**Dataset entries**
+ + +

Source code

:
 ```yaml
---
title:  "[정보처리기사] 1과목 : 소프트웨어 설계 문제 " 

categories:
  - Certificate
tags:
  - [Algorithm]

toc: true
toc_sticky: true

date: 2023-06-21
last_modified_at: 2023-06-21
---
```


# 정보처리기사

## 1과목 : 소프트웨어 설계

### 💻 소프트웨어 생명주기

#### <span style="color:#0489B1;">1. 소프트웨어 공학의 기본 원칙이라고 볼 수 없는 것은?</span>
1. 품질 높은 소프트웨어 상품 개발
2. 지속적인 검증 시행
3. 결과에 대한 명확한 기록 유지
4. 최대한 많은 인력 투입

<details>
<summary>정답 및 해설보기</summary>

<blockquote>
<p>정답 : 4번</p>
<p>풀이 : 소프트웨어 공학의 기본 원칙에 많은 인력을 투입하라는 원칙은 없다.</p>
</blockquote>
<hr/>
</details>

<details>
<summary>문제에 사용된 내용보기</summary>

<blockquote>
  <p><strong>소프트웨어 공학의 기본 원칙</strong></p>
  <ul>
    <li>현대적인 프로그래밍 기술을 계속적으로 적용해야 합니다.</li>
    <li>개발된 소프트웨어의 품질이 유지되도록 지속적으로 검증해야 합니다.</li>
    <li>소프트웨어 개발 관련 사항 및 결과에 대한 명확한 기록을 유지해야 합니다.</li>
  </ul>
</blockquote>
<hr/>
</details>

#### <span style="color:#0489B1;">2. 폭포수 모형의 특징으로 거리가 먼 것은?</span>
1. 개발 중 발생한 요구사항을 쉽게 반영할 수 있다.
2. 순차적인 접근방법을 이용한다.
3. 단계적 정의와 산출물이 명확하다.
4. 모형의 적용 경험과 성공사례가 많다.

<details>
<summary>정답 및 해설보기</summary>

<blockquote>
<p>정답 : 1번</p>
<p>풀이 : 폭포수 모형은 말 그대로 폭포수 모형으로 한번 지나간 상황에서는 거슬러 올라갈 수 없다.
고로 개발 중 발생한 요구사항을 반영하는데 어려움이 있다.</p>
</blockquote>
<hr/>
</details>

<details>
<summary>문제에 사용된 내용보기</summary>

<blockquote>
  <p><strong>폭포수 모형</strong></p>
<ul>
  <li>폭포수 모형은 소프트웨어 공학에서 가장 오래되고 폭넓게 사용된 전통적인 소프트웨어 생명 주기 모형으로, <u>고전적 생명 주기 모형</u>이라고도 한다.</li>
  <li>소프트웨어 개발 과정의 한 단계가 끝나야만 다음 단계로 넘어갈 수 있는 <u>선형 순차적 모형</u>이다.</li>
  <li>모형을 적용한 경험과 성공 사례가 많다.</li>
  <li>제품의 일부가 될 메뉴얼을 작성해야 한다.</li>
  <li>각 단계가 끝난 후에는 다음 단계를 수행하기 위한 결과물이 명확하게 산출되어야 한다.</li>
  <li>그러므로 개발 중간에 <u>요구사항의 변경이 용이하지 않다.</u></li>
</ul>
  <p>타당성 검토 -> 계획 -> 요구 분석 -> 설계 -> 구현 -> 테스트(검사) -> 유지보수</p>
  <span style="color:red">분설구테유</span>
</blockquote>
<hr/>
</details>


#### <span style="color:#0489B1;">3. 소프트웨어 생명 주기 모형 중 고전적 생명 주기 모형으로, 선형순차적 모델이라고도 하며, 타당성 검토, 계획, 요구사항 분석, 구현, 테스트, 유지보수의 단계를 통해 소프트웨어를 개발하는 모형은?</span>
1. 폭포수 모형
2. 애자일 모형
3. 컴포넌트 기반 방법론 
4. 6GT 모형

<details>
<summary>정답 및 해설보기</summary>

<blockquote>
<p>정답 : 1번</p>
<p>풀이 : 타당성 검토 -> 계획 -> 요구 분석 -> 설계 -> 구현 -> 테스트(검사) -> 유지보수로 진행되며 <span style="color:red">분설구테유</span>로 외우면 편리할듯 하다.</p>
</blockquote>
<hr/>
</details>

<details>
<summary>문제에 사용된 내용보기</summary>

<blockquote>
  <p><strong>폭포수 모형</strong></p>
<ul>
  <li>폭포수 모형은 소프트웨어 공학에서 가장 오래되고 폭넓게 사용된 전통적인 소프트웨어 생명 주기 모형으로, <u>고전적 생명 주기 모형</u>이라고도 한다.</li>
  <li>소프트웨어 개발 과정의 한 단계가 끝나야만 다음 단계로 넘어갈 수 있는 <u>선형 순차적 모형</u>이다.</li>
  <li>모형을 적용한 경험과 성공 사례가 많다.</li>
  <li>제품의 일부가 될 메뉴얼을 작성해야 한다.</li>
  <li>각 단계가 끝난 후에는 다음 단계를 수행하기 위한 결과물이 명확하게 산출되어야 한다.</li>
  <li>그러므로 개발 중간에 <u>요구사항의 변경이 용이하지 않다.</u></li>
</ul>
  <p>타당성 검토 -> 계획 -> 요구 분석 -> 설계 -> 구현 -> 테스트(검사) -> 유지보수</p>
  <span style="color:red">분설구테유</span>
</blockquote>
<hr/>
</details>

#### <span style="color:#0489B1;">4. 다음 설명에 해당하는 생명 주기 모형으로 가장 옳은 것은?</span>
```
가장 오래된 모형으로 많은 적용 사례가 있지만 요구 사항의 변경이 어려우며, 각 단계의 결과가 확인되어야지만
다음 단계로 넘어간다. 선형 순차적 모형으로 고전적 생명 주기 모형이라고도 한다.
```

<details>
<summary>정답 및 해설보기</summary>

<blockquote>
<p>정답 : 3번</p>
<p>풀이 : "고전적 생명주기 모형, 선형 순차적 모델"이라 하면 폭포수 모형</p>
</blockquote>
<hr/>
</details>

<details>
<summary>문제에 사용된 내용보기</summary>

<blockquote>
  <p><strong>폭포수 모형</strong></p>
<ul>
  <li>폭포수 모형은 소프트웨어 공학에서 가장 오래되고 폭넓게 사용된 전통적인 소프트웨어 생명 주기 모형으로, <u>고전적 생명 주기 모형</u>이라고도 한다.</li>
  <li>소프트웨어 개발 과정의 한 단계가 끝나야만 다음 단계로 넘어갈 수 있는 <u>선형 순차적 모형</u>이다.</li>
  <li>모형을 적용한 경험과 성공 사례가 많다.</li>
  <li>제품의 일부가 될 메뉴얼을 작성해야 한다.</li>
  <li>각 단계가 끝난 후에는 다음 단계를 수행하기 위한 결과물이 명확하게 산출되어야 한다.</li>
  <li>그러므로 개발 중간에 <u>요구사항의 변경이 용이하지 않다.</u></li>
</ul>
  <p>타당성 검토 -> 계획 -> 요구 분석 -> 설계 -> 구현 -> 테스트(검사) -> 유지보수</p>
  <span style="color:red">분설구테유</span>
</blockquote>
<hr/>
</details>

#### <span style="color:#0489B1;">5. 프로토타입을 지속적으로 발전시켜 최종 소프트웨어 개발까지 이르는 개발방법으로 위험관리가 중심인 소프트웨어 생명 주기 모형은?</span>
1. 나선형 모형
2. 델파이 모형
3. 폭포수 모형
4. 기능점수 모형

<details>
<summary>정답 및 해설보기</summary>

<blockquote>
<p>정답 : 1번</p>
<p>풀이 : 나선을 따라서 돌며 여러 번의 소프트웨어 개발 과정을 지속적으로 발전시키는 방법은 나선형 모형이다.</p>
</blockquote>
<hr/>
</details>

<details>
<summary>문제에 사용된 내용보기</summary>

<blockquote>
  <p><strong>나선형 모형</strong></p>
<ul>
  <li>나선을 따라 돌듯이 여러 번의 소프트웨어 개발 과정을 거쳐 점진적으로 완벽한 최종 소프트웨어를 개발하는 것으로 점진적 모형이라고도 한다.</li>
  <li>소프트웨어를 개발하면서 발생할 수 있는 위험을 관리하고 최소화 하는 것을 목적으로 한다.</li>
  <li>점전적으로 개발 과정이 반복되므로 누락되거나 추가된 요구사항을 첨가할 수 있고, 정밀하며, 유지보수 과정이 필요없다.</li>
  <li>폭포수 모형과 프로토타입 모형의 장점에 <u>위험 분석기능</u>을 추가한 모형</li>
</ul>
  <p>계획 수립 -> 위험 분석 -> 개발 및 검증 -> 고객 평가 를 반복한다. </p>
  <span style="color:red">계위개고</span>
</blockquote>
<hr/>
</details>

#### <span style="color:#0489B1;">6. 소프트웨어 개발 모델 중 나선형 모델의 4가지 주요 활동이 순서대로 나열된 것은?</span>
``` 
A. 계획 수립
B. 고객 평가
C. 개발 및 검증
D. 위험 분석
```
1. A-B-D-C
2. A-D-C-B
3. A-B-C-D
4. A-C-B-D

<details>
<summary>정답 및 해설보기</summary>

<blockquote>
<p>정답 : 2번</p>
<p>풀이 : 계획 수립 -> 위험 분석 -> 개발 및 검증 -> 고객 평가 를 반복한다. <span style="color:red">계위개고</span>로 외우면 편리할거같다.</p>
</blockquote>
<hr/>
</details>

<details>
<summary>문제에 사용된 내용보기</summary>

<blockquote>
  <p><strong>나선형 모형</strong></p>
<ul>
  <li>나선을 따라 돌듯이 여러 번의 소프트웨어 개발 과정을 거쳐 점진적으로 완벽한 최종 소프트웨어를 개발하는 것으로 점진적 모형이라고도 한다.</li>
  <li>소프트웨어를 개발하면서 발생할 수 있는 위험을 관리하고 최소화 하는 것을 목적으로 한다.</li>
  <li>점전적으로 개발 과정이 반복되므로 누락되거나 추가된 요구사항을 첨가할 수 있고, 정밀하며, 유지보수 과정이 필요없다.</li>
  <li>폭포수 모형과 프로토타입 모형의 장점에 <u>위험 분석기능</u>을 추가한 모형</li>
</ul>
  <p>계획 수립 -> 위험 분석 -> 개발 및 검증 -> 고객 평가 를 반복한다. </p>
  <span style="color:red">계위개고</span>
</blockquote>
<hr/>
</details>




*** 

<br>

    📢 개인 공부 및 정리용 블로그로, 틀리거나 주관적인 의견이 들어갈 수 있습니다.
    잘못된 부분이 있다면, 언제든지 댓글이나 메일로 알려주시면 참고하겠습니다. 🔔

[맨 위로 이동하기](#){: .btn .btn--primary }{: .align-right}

+ + +

**PROBLEM DETAILS**
Reproduce every line of the entries above, unchanged, from the very first one down to and including the line containing "<li>현대적인 프로그래밍 기술을 계속적으로 적용해야 합니다.</li>".

**RESULT BELOW**
Source code

:
 ```yaml
---
title:  "[정보처리기사] 1과목 : 소프트웨어 설계 문제 " 

categories:
  - Certificate
tags:
  - [Algorithm]

toc: true
toc_sticky: true

date: 2023-06-21
last_modified_at: 2023-06-21
---
```


# 정보처리기사

## 1과목 : 소프트웨어 설계

### 💻 소프트웨어 생명주기

#### <span style="color:#0489B1;">1. 소프트웨어 공학의 기본 원칙이라고 볼 수 없는 것은?</span>
1. 품질 높은 소프트웨어 상품 개발
2. 지속적인 검증 시행
3. 결과에 대한 명확한 기록 유지
4. 최대한 많은 인력 투입

<details>
<summary>정답 및 해설보기</summary>

<blockquote>
<p>정답 : 4번</p>
<p>풀이 : 소프트웨어 공학의 기본 원칙에 많은 인력을 투입하라는 원칙은 없다.</p>
</blockquote>
<hr/>
</details>

<details>
<summary>문제에 사용된 내용보기</summary>

<blockquote>
  <p><strong>소프트웨어 공학의 기본 원칙</strong></p>
  <ul>
    <li>현대적인 프로그래밍 기술을 계속적으로 적용해야 합니다.</li>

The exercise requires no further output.